Repayment Plan | Monthly Payment | Estimated Total To Be Paid | Estimated Amount Forgiven | Pay Off Date |
---|---|---|---|---|
Standard Repayment Plan (without AutoPay discount - 7.05% APR) | $2,503 | $300,365 | $0 | April 2034 |
Standard Repayment Plan (with AutoPay discount - 6.80% APR) | $2,475 | $297,045 | $0 | April 2034 |
Repayment Plan | Monthly Payment | Estimated Total To Be Paid | Estimated Amount Forgiven | Pay Off Date |
---|---|---|---|---|
SAVE Plan (without AutoPay discount - 7.05% APR) | $272 | $92,944 | $215,100 | April 2044 |
SAVE Plan (with AutoPay discount - 6.80% APR) | $255 | $87,570 | $215,100 | April 2044 |
Reducing your total student loan cost
Understanding your loans and the different repayment strategies available is a good place to start when aiming to reduce your total student loan cost.
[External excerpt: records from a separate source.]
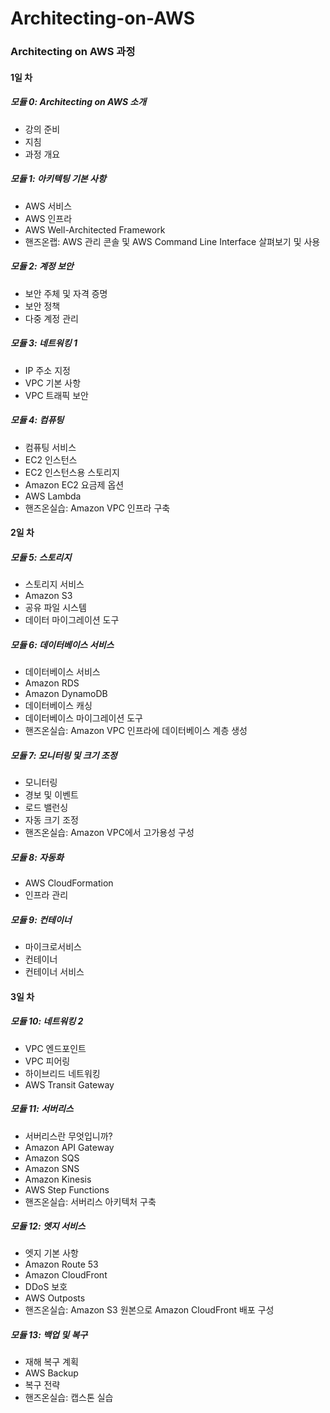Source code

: # Architecting-on-AWS

### Architecting on AWS 과정

#### 1일 차

##### 모듈 0: Architecting on AWS 소개
- 강의 준비
- 지침
- 과정 개요

##### 모듈 1: 아키텍팅 기본 사항
- AWS 서비스
- AWS 인프라
- AWS Well-Architected Framework
- 핸즈온랩: AWS 관리 콘솔 및 AWS Command Line Interface 살펴보기 및 사용

##### 모듈 2: 계정 보안

- 보안 주체 및 자격 증명
- 보안 정책
- 다중 계정 관리

##### 모듈 3: 네트워킹 1

- IP 주소 지정
- VPC 기본 사항
- VPC 트래픽 보안

##### 모듈 4: 컴퓨팅

- 컴퓨팅 서비스
- EC2 인스턴스
- EC2 인스턴스용 스토리지
- Amazon EC2 요금제 옵션
- AWS Lambda
- 핸즈온실습: Amazon VPC 인프라 구축

#### 2일 차

##### 모듈 5: 스토리지

- 스토리지 서비스
- Amazon S3
- 공유 파일 시스템
- 데이터 마이그레이션 도구

##### 모듈 6: 데이터베이스 서비스

- 데이터베이스 서비스
- Amazon RDS
- Amazon DynamoDB
- 데이터베이스 캐싱
- 데이터베이스 마이그레이션 도구
- 핸즈온실습: Amazon VPC 인프라에 데이터베이스 계층 생성

##### 모듈 7: 모니터링 및 크기 조정

- 모니터링
- 경보 및 이벤트
- 로드 밸런싱
- 자동 크기 조정
- 핸즈온실습: Amazon VPC에서 고가용성 구성

##### 모듈 8: 자동화

- AWS CloudFormation
- 인프라 관리

##### 모듈 9: 컨테이너

- 마이크로서비스
- 컨테이너
- 컨테이너 서비스

#### 3일 차

##### 모듈 10: 네트워킹 2

- VPC 엔드포인트
- VPC 피어링
- 하이브리드 네트워킹
- AWS Transit Gateway

##### 모듈 11: 서버리스

- 서버리스란 무엇입니까?
- Amazon API Gateway
- Amazon SQS
- Amazon SNS
- Amazon Kinesis
- AWS Step Functions
- 핸즈온실습: 서버리스 아키텍처 구축

##### 모듈 12: 엣지 서비스

- 엣지 기본 사항
- Amazon Route 53
- Amazon CloudFront
- DDoS 보호
- AWS Outposts
- 핸즈온실습: Amazon S3 원본으로 Amazon CloudFront 배포 구성

##### 모듈 13: 백업 및 복구

- 재해 복구 계획
- AWS Backup
- 복구 전략
- 핸즈온실습: 캡스톤 실습 


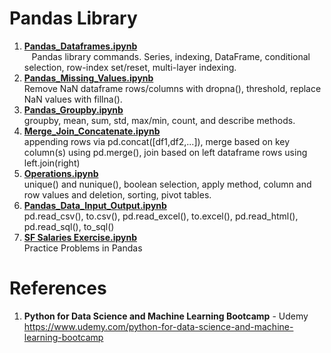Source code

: # Pandas Library

1.  **[Pandas_Dataframes.ipynb](https://github.com/nkuhta/Data-Science-and-Machine-Learning-Bootcamp/blob/master/4.%20Pandas/Pandas_Dataframes.ipynb)**  
&nbsp;&nbsp;&nbsp;Pandas library commands.  Series, indexing, DataFrame, conditional selection, row-index set/reset, multi-layer indexing.  
2.  **[Pandas_Missing_Values.ipynb](https://github.com/nkuhta/Data-Science-and-Machine-Learning-Bootcamp/blob/master/4.%20Pandas/Pandas_Missing_Data.ipynb)**  
Remove NaN dataframe rows/columns with dropna(), threshold, replace NaN values with fillna(). 
3.  **[Pandas_Groupby.ipynb](https://github.com/nkuhta/Data-Science-and-Machine-Learning-Bootcamp/blob/master/4.%20Pandas/Pandas_Groupby.ipynb)**  
groupby, mean, sum, std, max/min, count, and describe methods.  
4.  **[Merge_Join_Concatenate.ipynb](https://github.com/nkuhta/Data-Science-and-Machine-Learning-Bootcamp/blob/master/4.%20Pandas/Merge_Join_Concatenate.ipynb)**  
appending rows via pd.concat([df1,df2,...]), merge based on key column(s) using pd.merge(), join based on left dataframe rows using left.join(right)
5.  **[Operations.ipynb](https://github.com/nkuhta/Data-Science-and-Machine-Learning-Bootcamp/blob/master/4.%20Pandas/Operations.ipynb)**  
unique() and nunique(), boolean selection, apply method, column and row values and deletion, sorting, pivot tables. 
6.  **[Pandas_Data_Input_Output.ipynb](https://github.com/nkuhta/Data-Science-and-Machine-Learning-Bootcamp/blob/master/4.%20Pandas/Pandas_Data_Input_Output.ipynb)**  
pd.read_csv(), to.csv(), pd.read_excel(), to.excel(), pd.read_html(), pd.read_sql(), to_sql()
7.  **[SF Salaries Exercise.ipynb](https://github.com/nkuhta/Data-Science-and-Machine-Learning-Bootcamp/blob/master/4.%20Pandas/SF%20Salaries%20Exercise.ipynb)**  
Practice Problems in Pandas
 
#  References
1.  **Python for Data Science and Machine Learning Bootcamp** - Udemy   
	https://www.udemy.com/python-for-data-science-and-machine-learning-bootcamp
There are several options available to borrowers, including forgiveness programs, making extra payments, choosing a shorter repayment term, enrolling in automatic payments, and more.
Each option has its own benefits and drawbacks, so it’s important to weigh the pros and cons and their actual impact carefully to find the best option for your individual circumstances. With careful planning and budgeting, it is possible to reduce your total student loan cost and get on the path to financial freedom.